The observations depicted in Table 1, Table 2, Table 3, Table 4, Table 5, Table 6 and Table 7 do not fully align with the predictions of the Cohen-Lenstra heuristics as X increases. For instance, in the case of the 2-Sylow subgroups of order 16 in the class groups of imaginary quadratic fields, the frequency of $\left[16\right]$ is notably lower compared to $[8,2]$.

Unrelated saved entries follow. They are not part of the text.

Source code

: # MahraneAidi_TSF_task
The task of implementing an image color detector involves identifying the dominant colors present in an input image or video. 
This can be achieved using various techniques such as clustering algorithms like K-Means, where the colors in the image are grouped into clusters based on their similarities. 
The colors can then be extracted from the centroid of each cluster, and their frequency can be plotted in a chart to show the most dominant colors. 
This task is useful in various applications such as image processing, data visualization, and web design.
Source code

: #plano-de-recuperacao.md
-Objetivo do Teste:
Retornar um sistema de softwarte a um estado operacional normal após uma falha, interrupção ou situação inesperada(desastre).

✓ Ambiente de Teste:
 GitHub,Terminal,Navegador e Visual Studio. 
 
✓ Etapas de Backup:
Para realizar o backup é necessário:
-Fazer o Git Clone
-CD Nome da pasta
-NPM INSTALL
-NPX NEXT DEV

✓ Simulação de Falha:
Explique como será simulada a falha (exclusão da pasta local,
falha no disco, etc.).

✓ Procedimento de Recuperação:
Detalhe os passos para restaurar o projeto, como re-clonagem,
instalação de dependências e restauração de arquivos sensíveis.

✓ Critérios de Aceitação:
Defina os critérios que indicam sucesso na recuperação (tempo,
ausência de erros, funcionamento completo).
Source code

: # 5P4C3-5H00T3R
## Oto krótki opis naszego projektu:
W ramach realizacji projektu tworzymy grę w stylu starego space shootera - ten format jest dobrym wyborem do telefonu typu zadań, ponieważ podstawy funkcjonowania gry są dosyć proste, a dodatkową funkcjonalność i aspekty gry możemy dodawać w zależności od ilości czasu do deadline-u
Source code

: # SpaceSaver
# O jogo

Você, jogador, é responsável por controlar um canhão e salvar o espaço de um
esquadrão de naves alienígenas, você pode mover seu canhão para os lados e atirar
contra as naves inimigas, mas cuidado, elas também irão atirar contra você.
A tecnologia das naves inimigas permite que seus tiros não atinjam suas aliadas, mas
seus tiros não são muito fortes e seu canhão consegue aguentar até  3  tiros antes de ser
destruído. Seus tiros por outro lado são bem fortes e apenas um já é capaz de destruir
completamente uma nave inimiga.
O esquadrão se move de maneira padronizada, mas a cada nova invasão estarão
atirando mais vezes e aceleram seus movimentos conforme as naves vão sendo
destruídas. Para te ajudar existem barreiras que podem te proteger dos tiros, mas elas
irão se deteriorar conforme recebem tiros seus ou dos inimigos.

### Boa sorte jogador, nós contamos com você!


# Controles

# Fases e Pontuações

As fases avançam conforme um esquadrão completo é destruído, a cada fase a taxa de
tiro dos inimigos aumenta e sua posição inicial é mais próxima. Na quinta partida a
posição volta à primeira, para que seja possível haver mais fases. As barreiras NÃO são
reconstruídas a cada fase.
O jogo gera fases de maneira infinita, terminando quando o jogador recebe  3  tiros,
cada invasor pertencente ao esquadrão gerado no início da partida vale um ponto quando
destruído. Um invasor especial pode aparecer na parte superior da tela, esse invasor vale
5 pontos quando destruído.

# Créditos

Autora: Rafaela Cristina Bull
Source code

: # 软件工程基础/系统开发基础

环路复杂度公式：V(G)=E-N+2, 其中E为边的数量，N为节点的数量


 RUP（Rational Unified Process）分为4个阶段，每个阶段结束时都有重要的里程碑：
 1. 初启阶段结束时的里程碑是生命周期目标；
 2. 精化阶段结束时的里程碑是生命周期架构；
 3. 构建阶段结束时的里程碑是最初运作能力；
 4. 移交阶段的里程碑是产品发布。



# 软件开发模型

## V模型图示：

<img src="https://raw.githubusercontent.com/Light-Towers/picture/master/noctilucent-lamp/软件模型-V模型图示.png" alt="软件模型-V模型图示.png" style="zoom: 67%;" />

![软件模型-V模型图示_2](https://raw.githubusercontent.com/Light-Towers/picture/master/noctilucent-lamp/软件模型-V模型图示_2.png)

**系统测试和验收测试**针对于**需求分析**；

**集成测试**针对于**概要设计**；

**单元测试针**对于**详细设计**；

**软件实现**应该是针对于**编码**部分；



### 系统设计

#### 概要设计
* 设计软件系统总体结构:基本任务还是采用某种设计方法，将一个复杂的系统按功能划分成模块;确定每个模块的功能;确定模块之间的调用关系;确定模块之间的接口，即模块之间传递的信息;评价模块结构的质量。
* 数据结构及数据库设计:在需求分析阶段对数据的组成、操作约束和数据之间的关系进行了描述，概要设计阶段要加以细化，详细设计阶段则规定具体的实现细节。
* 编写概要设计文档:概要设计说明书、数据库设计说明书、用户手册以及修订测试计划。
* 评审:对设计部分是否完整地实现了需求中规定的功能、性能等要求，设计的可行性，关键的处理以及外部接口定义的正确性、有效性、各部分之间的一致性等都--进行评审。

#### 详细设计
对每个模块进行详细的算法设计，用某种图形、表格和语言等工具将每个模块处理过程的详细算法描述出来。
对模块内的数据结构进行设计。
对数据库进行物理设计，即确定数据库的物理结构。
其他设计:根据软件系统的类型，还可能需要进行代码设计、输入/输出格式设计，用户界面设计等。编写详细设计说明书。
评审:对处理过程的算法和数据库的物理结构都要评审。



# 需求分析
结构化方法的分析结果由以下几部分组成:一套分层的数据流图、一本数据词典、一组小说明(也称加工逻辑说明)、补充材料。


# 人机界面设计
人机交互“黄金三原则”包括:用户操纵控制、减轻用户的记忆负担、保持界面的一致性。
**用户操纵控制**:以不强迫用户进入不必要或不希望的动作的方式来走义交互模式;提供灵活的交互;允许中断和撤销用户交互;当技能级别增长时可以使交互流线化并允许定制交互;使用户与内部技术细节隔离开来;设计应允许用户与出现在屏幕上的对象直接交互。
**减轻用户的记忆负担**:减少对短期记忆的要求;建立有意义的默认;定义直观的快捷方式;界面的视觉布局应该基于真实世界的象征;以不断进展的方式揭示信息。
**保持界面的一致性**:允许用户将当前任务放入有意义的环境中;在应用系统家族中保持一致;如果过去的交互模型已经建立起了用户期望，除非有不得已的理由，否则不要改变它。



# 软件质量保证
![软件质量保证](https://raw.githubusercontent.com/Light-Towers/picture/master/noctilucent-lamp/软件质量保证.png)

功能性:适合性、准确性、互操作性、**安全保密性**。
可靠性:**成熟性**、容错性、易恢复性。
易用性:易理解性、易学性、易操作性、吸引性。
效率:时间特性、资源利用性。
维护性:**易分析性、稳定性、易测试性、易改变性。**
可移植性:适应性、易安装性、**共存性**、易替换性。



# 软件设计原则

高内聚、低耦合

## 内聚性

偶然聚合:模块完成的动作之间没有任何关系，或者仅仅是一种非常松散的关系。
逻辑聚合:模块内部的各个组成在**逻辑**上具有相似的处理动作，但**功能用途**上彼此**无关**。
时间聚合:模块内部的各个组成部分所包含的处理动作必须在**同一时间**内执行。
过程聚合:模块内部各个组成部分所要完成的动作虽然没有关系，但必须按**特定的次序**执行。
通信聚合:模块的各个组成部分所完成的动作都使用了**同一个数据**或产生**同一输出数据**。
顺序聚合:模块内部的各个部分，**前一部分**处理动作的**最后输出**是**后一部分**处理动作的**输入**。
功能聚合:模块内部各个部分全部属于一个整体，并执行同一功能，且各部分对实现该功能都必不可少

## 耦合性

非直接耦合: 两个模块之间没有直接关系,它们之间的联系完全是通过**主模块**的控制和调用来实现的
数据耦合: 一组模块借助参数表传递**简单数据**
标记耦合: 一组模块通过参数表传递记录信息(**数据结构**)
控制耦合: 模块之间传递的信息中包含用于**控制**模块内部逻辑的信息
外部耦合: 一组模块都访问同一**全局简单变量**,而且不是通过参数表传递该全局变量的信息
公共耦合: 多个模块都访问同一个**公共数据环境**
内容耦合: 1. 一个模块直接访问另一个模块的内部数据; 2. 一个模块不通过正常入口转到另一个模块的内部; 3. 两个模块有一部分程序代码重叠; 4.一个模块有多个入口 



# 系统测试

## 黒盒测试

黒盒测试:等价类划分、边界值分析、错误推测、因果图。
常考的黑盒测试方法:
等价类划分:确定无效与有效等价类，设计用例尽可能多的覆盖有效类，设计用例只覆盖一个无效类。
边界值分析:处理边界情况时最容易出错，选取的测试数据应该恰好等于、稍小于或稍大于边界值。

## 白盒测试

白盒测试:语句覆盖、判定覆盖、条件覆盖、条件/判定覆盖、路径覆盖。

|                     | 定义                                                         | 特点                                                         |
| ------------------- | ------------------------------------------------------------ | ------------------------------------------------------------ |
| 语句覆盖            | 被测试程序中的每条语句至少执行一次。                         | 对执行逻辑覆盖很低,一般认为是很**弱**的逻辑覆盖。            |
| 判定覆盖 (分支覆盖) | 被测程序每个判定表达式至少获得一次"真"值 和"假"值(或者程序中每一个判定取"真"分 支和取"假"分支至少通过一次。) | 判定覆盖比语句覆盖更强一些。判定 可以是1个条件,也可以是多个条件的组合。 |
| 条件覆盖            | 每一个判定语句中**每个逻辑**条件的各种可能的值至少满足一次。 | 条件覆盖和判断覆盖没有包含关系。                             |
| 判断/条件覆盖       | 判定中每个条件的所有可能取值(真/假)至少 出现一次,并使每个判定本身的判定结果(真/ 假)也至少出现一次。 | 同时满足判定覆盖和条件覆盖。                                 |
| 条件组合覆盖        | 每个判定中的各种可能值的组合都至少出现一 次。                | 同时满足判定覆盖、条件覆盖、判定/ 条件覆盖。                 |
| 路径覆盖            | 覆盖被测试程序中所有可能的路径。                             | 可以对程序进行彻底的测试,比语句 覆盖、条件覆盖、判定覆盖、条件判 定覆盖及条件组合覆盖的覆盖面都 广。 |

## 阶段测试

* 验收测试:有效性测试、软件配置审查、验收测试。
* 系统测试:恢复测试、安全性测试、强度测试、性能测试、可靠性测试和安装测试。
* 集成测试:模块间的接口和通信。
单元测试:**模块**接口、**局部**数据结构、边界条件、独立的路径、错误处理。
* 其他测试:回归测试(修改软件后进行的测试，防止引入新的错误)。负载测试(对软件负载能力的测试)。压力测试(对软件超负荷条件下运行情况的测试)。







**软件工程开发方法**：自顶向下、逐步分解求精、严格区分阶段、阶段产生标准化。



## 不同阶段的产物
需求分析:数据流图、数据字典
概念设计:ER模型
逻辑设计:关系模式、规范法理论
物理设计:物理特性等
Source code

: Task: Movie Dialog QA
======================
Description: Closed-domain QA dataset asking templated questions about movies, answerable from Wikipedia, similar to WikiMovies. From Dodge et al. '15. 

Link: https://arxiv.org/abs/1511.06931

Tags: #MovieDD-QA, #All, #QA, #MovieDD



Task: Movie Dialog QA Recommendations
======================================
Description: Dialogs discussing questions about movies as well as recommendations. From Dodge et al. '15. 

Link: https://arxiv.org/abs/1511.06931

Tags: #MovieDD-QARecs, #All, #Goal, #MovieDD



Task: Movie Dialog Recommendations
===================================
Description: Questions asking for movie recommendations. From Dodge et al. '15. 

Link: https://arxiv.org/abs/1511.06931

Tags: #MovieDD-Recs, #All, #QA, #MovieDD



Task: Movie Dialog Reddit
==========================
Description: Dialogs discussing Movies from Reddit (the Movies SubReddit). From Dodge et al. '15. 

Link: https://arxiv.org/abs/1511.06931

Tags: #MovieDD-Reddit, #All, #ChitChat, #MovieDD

We propose that this phenomenon may be explained by the fact that, for $\mathbb{Z}/16\mathbb{Z}$, the absolute discriminant tends to have fewer prime factors than for $\mathbb{Z}/8\mathbb{Z}\oplus \mathbb{Z}/2\mathbb{Z}$. This difference in prime factorization leads to a lower frequency of occurrence for the former compared to the latter. It is crucial to distinguish between real and imaginary quadratic fields as they exhibit significantly different characteristics. Our calculations further support this distinction, showing that only nine imaginary quadratic fields have a class number of 1. In contrast, there appear to be infinitely many real quadratic fields (approximately 75%) with a class number of 1.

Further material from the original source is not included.